-Y İ R M İ İ K İ -

2.6K 250 51
                                    

Bir Ay Sonra..
 
       Her şey olması gerekenden güzel gitmeye başlamıştı son üç gündür. Semiha Hanım tarafından kaçırılmaya çalışıldığım düğün günümün üzerinden bir ay geçmişti. Art Life'da geçen yoğun toplantılı günlerin üzerine bir de Kaan ile yürüttüğümüz proje nedeni ile Serkan sürekli gergin bir modda geziyordu. Ve bu gün, o günlerin devamı niteliğindeydi.

  "Anlamıyorum, Kaan yerine benimle çalışsaydı."

"Canım adam Kaan'la ahbapmış zaten. Çocuk beni önermiş ne var bunda? Yedi mi beni? Çok kıskançsın Serkan."

"Kim? Ben mi?"

"Hayır Erdem. Serkan, lütfen hayatım.
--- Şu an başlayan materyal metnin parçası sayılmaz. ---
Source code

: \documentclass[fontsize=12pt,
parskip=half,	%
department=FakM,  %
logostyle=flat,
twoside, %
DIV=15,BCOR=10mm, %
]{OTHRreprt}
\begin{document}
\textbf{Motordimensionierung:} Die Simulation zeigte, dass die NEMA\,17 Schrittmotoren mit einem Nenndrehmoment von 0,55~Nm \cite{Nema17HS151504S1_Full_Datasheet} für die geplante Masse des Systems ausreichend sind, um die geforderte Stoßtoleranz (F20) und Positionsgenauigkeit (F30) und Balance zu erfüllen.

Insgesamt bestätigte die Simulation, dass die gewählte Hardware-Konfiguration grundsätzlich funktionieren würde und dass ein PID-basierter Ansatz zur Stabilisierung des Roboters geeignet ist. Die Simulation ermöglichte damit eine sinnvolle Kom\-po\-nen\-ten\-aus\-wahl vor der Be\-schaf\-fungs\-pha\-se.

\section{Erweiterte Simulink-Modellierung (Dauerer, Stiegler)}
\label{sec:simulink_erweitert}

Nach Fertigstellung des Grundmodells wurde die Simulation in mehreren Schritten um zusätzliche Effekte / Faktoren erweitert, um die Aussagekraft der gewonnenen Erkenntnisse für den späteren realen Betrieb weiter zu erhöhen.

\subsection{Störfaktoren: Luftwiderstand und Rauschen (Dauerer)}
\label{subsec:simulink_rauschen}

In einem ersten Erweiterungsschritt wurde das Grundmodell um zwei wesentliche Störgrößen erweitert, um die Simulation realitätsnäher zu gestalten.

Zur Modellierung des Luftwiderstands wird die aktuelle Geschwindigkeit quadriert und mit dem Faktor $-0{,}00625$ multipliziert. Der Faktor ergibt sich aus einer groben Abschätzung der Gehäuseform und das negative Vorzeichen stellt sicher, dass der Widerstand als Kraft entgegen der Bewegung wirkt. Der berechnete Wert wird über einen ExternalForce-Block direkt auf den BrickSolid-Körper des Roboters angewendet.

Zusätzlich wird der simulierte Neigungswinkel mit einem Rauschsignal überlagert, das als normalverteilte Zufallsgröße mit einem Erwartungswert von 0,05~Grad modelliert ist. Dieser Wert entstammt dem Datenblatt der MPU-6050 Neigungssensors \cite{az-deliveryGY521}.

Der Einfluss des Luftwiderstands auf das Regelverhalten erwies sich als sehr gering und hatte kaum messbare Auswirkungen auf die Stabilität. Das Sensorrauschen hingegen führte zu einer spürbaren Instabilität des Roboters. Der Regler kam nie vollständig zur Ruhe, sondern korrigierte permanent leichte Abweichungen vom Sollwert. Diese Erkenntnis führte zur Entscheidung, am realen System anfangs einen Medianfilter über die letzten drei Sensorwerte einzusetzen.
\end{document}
Bırak işimi yapayım."

Gözlerini devirdiğinde, oflayarak kendimi geriye bıraktım. Midem felaket derecede bulanıyordu ve bu benim çalışmamı engelleyecek duruma gelmişti. Elimle karnımı sıvazlarken Serkan ile göz göze geldiğimizde kaşlarını çattı.

"İyi misin sen?"

"İyiyim ya, midem bulanıyor biraz."

"Ne? Ne demek midem bul- hastaneye gitmeli miyiz?"

"Mide kanaması geçiriyorum demedim Serkan, midem bulanıyor dedim. Sakin olur musun?"

Yerinden hiddetle kalkıp yanıma geldi ve beni ayağa kaldırdı. "En azından Dilek Hanım'a bir danışalım. Belki durum ciddi."

"Serkan sen ilaçlarını alıyor musun?"

"Ne ilacı?"

"Kafayı yedin ya, onun için diyorum. İyiyim ya iyiyim, muhtemelen kahveyi fazla kaçırıyorum ondan midem bulanıyor artık. Sakin olur musun hayatım. İyiyim."

Gözlerini kıstı, doğruldu ve beni süzerek yerine geçti. Şimdilik susmuş gibi yapsa da, bu işin peşini bırakmayacağını ve benden gizli Dilek Hanım'a danışacağını çok iyi biliyordum. Bu düşünceleri yumaklayıp zihnimin arka boşluğuna attıktan sonra telefonumu elime alıp Aydan Hanım'ı görüntülü aramış, Defne'yi görmek istemiştim.

"Eda!"

"Aydan Hanım, nasılsınız? Defne iyi mi?"

"İyi iyi, Seyfi ile eğleniyorlar. Ha bu arada, Defne anlatırken duydum, miden bulanıyormuş. Nasıl oldun?"

"Ahah Allah Allah, ülkede duymayan kaldı mı çok merak ediyorum. Hani kaldıysa basın toplantısı ayarlayalım midem bulanıyor diye. Ya iyiyim."

Serkan gözlerimin içine bakıyordu. Ufakta olsa endişe ettiğini anlayabiliyordum. Ama ortada olmayan hiçbir şey için bu kadar endişe etmek, bana saçma geliyordu. Telefonu kapattıktan sonra tekrar işe gömülmüş, kafamdaki tekrara binen düşünceleri bir kez daha geriye iterek uzaklaşmıştım onlardan. Her şey yolundaydı, herkes mutluydu. Ve bu beni oldukça tedirgin etse de, bulutlar kararmadan önce güneşli günlerin tadını çıkarmaya çabalıyordum. Aşık olduğum adamla sonsuz bir hayata adım atmıştım. Ondan bir parçam vardı ve hayalini kurduğumu her zaman dile getirdiğim o aileye sahiptim. Ve onlar için savaşmaya, kendimi feda etmeye hazır bir şekilde bekliyordum sırasını bekleyen tüm zorlukları. Onlar benim hayatımdı ve benim hayatım her şeyden daha önemli bir konumdaydı.

  Dakikalarca gözlerimi ayırmadığım ekrandan Ceren'in sesiyle ayırmış ve beni sonsuz düşünce girdabından kurtardığı için ona minnetle bakmıştım.

"Ceren" dedi Serkan tatlı bir samimiyetle. Ceren ikimize de gülümseyip sandalyeye oturduktan sonra, sarı dosyayı masaya bırakmış ve ikimize de birer bakış daha atmıştı.